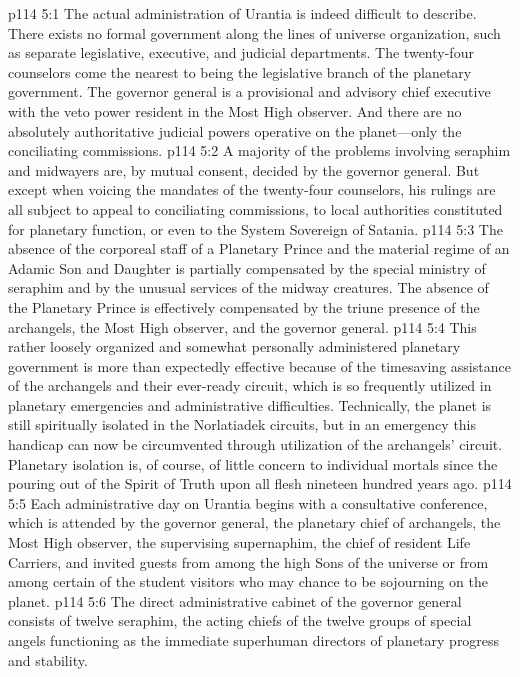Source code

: \vs p114 5:1 The actual administration of Urantia is indeed difficult to describe. There exists no formal government along the lines of universe organization, such as separate legislative, executive, and judicial departments. The twenty\hyp{}four counselors come the nearest to being the legislative branch of the planetary government. The governor general is a provisional and advisory chief executive with the veto power resident in the Most High observer. And there are no absolutely authoritative judicial powers operative on the planet---only the conciliating commissions.
\vs p114 5:2 A majority of the problems involving seraphim and midwayers are, by mutual consent, decided by the governor general. But except when voicing the mandates of the twenty\hyp{}four counselors, his rulings are all subject to appeal to conciliating commissions, to local authorities constituted for planetary function, or even to the System Sovereign of Satania.
\vs p114 5:3 The absence of the corporeal staff of a Planetary Prince and the material regime of an Adamic Son and Daughter is partially compensated by the special ministry of seraphim and by the unusual services of the midway creatures. The absence of the Planetary Prince is effectively compensated by the triune presence of the archangels, the Most High observer, and the governor general.
\vs p114 5:4 This rather loosely organized and somewhat personally administered planetary government is more than expectedly effective because of the timesaving assistance of the archangels and their ever\hyp{}ready circuit, which is so frequently utilized in planetary emergencies and administrative difficulties. Technically, the planet is still spiritually isolated in the Norlatiadek circuits, but in an emergency this handicap can now be circumvented through utilization of the archangels’ circuit. Planetary isolation is, of course, of little concern to individual mortals since the pouring out of the Spirit of Truth upon all flesh nineteen hundred years ago.
\pc \vs p114 5:5 Each administrative day on Urantia begins with a consultative conference, which is attended by the governor general, the planetary chief of archangels, the Most High observer, the supervising supernaphim, the chief of resident Life Carriers, and invited guests from among the high Sons of the universe or from among certain of the student visitors who may chance to be sojourning on the planet.
\vs p114 5:6 The direct administrative cabinet of the governor general consists of twelve seraphim, the acting chiefs of the twelve groups of special angels functioning as the immediate superhuman directors of planetary progress and stability.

** EXERCISE REQUIREMENTS **
The reply should repeat the listing above exactly and contain no pictures.

** COMPLETED TASK **
Source code

: \vs p114 5:1 The actual administration of Urantia is indeed difficult to describe. There exists no formal government along the lines of universe organization, such as separate legislative, executive, and judicial departments. The twenty\hyp{}four counselors come the nearest to being the legislative branch of the planetary government. The governor general is a provisional and advisory chief executive with the veto power resident in the Most High observer. And there are no absolutely authoritative judicial powers operative on the planet---only the conciliating commissions.
\vs p114 5:2 A majority of the problems involving seraphim and midwayers are, by mutual consent, decided by the governor general. But except when voicing the mandates of the twenty\hyp{}four counselors, his rulings are all subject to appeal to conciliating commissions, to local authorities constituted for planetary function, or even to the System Sovereign of Satania.
\vs p114 5:3 The absence of the corporeal staff of a Planetary Prince and the material regime of an Adamic Son and Daughter is partially compensated by the special ministry of seraphim and by the unusual services of the midway creatures. The absence of the Planetary Prince is effectively compensated by the triune presence of the archangels, the Most High observer, and the governor general.
\vs p114 5:4 This rather loosely organized and somewhat personally administered planetary government is more than expectedly effective because of the timesaving assistance of the archangels and their ever\hyp{}ready circuit, which is so frequently utilized in planetary emergencies and administrative difficulties. Technically, the planet is still spiritually isolated in the Norlatiadek circuits, but in an emergency this handicap can now be circumvented through utilization of the archangels’ circuit. Planetary isolation is, of course, of little concern to individual mortals since the pouring out of the Spirit of Truth upon all flesh nineteen hundred years ago.
\pc \vs p114 5:5 Each administrative day on Urantia begins with a consultative conference, which is attended by the governor general, the planetary chief of archangels, the Most High observer, the supervising supernaphim, the chief of resident Life Carriers, and invited guests from among the high Sons of the universe or from among certain of the student visitors who may chance to be sojourning on the planet.
\vs p114 5:6 The direct administrative cabinet of the governor general consists of twelve seraphim, the acting chiefs of the twelve groups of special angels functioning as the immediate superhuman directors of planetary progress and stability.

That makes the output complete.